Hello,
I made the following reference fasta file (amplicons.fa) with only two sequences:
>BALV3loop
GTACAAGACCCAACAACAATACAAGAAAAAGTATAAATATAGGACCAGGCAGAGCATTTTATACAACAGGAGAAATAATAGGAGATATAAGACAAGCACATTGTAACCTTAGTAGAGCAAAATGGAATGACACTTTAAATAAGATAGTTATAAAATTAAGAGAACAATTTGGGAATAAAACAATAGTCTTTAAGCACTCCTCAGGAGGGGACCCAGAAATTG
>NL4-3V3loop
GTACAAGACCCAACAACAATACAAGAAAAAGTATCCGTATCCAGAGGGGACCAGGGAGAGCATTTGTTACAATAGGAAAAATAGGAAATATGAGACAAGCACATTGTAACATTAGTAGAGCAAAATGGAATGCCACTTTAAAACAGATAGCTAGCAAATTAAGAGAACAATTTGGAAATAATAAAACAATAATCTTTAAGCAATCCTCAGGAGGGGACCCAGAAATTG
I am trying to index the reference to run "alfred qc" on my aligned reads with the following command:
samtools faidx amplicons.fa
I get the following error:
[E::fai_build_core] Format error, unexpected character at line 1
[faidx] Could not build fai index amplicons.fai
I am not sure what could be wrong as the reference headers are named correctly according to my knowledge.
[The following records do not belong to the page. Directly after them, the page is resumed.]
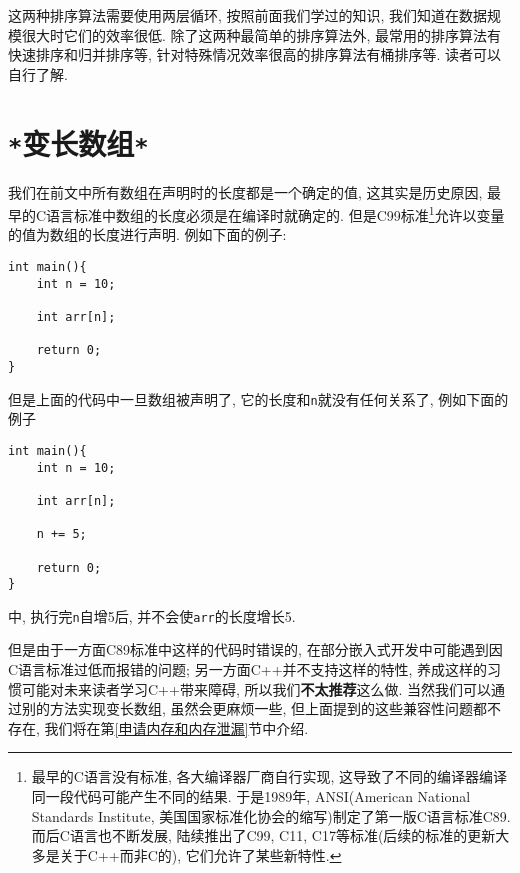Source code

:         这两种排序算法需要使用两层循环, 按照前面我们学过的知识, 我们知道在数据规模很大时它们的效率很低. 除了这两种最简单的排序算法外, 最常用的排序算法有快速排序和归并排序等, 针对特殊情况效率很高的排序算法有桶排序等. 读者可以自行了解.

    \section{\texttt{*}变长数组\texttt{*}} \label{变长数组}
        我们在前文中所有数组在声明时的长度都是一个确定的值, 这其实是历史原因, 最早的C语言标准中数组的长度必须是在编译时就确定的. 但是C99标准\footnote{最早的C语言没有标准, 各大编译器厂商自行实现, 这导致了不同的编译器编译同一段代码可能产生不同的结果. 于是1989年, ANSI(American National Standards Institute, 美国国家标准化协会的缩写)制定了第一版C语言标准C89. 而后C语言也不断发展, 陆续推出了C99, C11, C17等标准(后续的标准的更新大多是关于C++而非C的), 它们允许了某些新特性.}允许以变量的值为数组的长度进行声明. 例如下面的例子:
\begin{lstlisting}
int main(){
    int n = 10;
    
    int arr[n];

    return 0;
}
\end{lstlisting}

        但是上面的代码中一旦数组被声明了, 它的长度和\texttt{n}就没有任何关系了, 例如下面的例子
\begin{lstlisting}
int main(){
    int n = 10;
    
    int arr[n];

    n += 5;

    return 0;
}
\end{lstlisting}
        中, 执行完\texttt{n}自增5后, 并不会使\texttt{arr}的长度增长5.

        但是由于一方面C89标准中这样的代码时错误的, 在部分嵌入式开发中可能遇到因C语言标准过低而报错的问题; 另一方面C++并不支持这样的特性, 养成这样的习惯可能对未来读者学习C++带来障碍, 所以我们\textbf{不太推荐}这么做. 当然我们可以通过别的方法实现变长数组, 虽然会更麻烦一些, 但上面提到的这些兼容性问题都不存在, 我们将在第\ref{申请内存和内存泄漏}节中介绍.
Any help would be appreciated.
Sara
You're not the first person who has somehow ended up with UTF8 byte order marks in their input files. UTF8 actually recommends against using these, but clearly some Windows tool is "helpfully" creating text files with these invisible headers.
Incase we see this again, it would be useful to know which tool you used to create these files, so we can recommend people don't use it in the future!
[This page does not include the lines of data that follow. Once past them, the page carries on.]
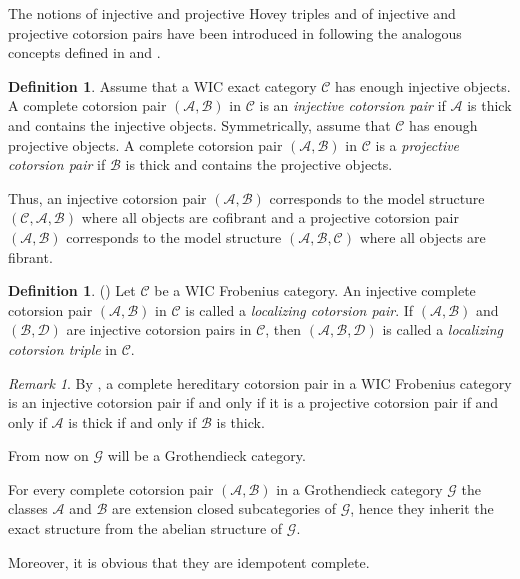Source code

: \documentclass[11pt,a4paper,reqno]{amsart}
\newcommand{\A}{\mathcal{A}}
\newcommand{\B}{\mathcal{B}}
\newcommand{\C}{\mathcal{C}}
\newcommand{\D}{\mathcal{D}}
\newcommand{\G}{\mathcal{G}}
\theoremstyle{plain}
\theoremstyle{definition}
\newtheorem{defn}[thm]{Definition}
\theoremstyle{remark}
\newtheorem{rem}[thm]{Remark}
\begin{document}
The notions of injective and projective Hovey triples and of injective and projective cotorsion pairs have been introduced in \cite{G7} following the analogous concepts defined in \cite{Beck14} and \cite{G6}.



%
\begin{defn}  Assume that a WIC exact category $\C$ has enough injective objects.
%
A complete cotorsion pair $(\A, \B)$ in $\C$ is an \emph{injective cotorsion pair} if $\A$ is thick and contains the injective objects.
Symmetrically, assume that $\C$ has enough projective objects.
%
A complete cotorsion pair $(\A, \B)$ in $\C$ is a \emph{projective cotorsion pair} if $\B$ is thick and contains the projective objects.


\end{defn}
%
Thus, an injective cotorsion pair $(\A, \B)$ corresponds to the model structure $(\C, \A, \B)$ where all objects are cofibrant and a projective cotorsion pair $(\A, \B)$ corresponds to the model structure $ (\A, \B, \C)$ where all objects are fibrant.

%
%

\begin{defn} (\cite[Definition 4.3]{G7}) Let $\C$ be a WIC Frobenius category.
An injective complete cotorsion pair $(\A, \B)$ in $\C$ is called a \emph{localizing cotorsion pair}. If $(\A, \B)$ and $(\B, \D)$ are injective cotorsion pairs in $\C$, then $(\A, \B, \D)$ is called a \emph{localizing cotorsion triple} in $\C$.
\end{defn}

\begin{rem}\label{R:inj-proj-model} By \cite[Proposition 4.2]{G7}, a complete hereditary cotorsion pair  in a WIC Frobenius category is an injective cotorsion pair if and only if it is a projective cotorsion pair if and only if $\A$ is thick if and only if $\B$ is thick.

%
%
%
%
\end{rem}

%
%
%
%
%
%
%


%

%
From now on $\G$ will be a Grothendieck category.

For every complete cotorsion pair $(\A, \B)$ in a Grothendieck category $\G$ the classes $\A$ and $\B$ are extension closed subcategories of $\G$, hence they inherit the exact structure from the abelian structure of $\G$.

Moreover, it is obvious that they are idempotent complete.
\end{document}
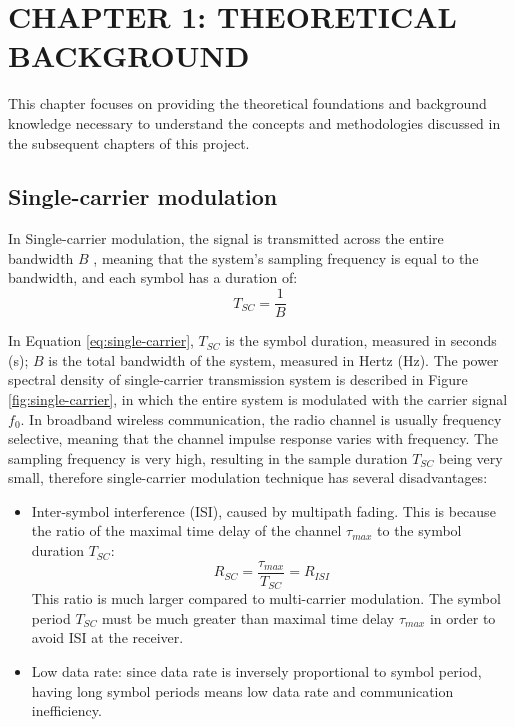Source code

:\section*{CHAPTER 1: THEORETICAL BACKGROUND}
\setcounter{section}{1}
\setcounter{subsection}{0}
\setcounter{figure}{0}
\setcounter{table}{0}

This chapter focuses on providing the theoretical foundations and background knowledge necessary to understand the concepts and methodologies discussed in the subsequent chapters of this project.

\subsection{Single-carrier modulation}
In Single-carrier modulation, the signal is transmitted across the entire bandwidth $B$ \cite{OFDM2006}, meaning that the system's sampling frequency is equal to the bandwidth, and each symbol has a duration of:
\begin{equation}
    T_{SC} = \frac{1}{B}
    \label{eq:single-carrier}
\end{equation}

In Equation \ref{eq:single-carrier}, $T_{SC}$ is the symbol duration, measured in seconds (s); $B$ is the total bandwidth of the system, measured in Hertz (Hz). The power spectral density of single-carrier transmission system is described in Figure \ref{fig:single-carrier}, in which the entire system is modulated with the carrier signal $f_0$. In broadband wireless communication, the radio channel is usually frequency selective, meaning that the channel impulse response varies with frequency. The sampling frequency is very high, resulting in the sample duration $T_{SC}$ being very small, therefore single-carrier modulation technique has several disadvantages:

\begin{itemize}
    \item Inter-symbol interference (ISI), caused by multipath fading. This is because the ratio of the maximal time delay of the channel $\tau_{max}$ to the symbol duration $T_{SC}$:
    \begin{equation}
        R_{SC} = \frac{\tau_{max}}{T_{SC}} = R_{ISI}
    \end{equation}
    This ratio is much larger compared to multi-carrier modulation. The symbol period $T_{SC}$ must be much greater than maximal time delay $\tau_{max}$ in order to avoid ISI at the receiver.
    \item Low data rate: since data rate is inversely proportional to symbol period, having long symbol periods means low data rate and communication inefficiency.
\end{itemize}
I used LibreOffice Writer as I work in a Linux OS and saved the file as a txt file and then converted it to fasta using "mv". I will probably use vim next time.
I work on Linux too (Pop! OS), and yeah, I recommend not using a word processor like LibreOffice Writer to write code/scripts. If you want to use a GUI/IDE, I recommend VS Code, which I'm currently using.